## Your goal
Where the records below have a line with "styleObj", that line is to be copied.

Given entries section start

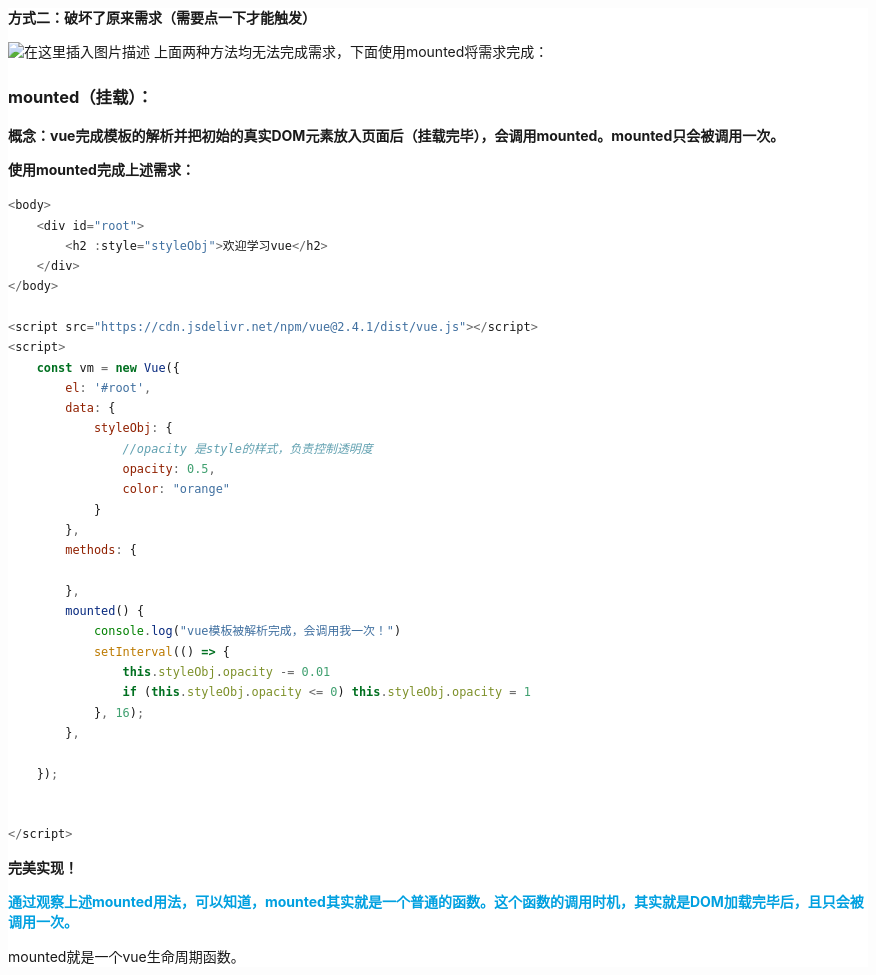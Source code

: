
 ```javascript
```

**方式二：破坏了原来需求（需要点一下才能触发）**

![在这里插入图片描述](https://img-blog.csdnimg.cn/f198cbe3ff984d709fad24c0c16a6911.png?x-oss-process=image/watermark,type_d3F5LXplbmhlaQ,shadow_50,text_Q1NETiBAQOWkp-WQiQ==,size_20,color_FFFFFF,t_70,g_se,x_16)
上面两种方法均无法完成需求，下面使用mounted将需求完成：

### mounted（挂载）：

**概念：vue完成模板的解析并把初始的真实DOM元素放入页面后（挂载完毕），会调用mounted。mounted只会被调用一次。**

**使用mounted完成上述需求：**

```javascript
<body>
    <div id="root">
        <h2 :style="styleObj">欢迎学习vue</h2>
    </div>
</body>

<script src="https://cdn.jsdelivr.net/npm/vue@2.4.1/dist/vue.js"></script>
<script>
    const vm = new Vue({
        el: '#root',
        data: {
            styleObj: {
                //opacity 是style的样式，负责控制透明度
                opacity: 0.5,
                color: "orange"
            }
        },
        methods: {

        },
        mounted() {
            console.log("vue模板被解析完成，会调用我一次！")
            setInterval(() => {
                this.styleObj.opacity -= 0.01
                if (this.styleObj.opacity <= 0) this.styleObj.opacity = 1
            }, 16);
        },

    });


</script>
```

**完美实现！**

<font color=orage>**通过观察上述mounted用法，可以知道，mounted其实就是一个普通的函数。这个函数的调用时机，其实就是DOM加载完毕后，且只会被调用一次。**</font>

mounted就是一个vue生命周期函数。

Given entries section end

## Result of the exercise
        <h2 :style="styleObj">欢迎学习vue</h2>
            styleObj: {
                this.styleObj.opacity -= 0.01
                if (this.styleObj.opacity <= 0) this.styleObj.opacity = 1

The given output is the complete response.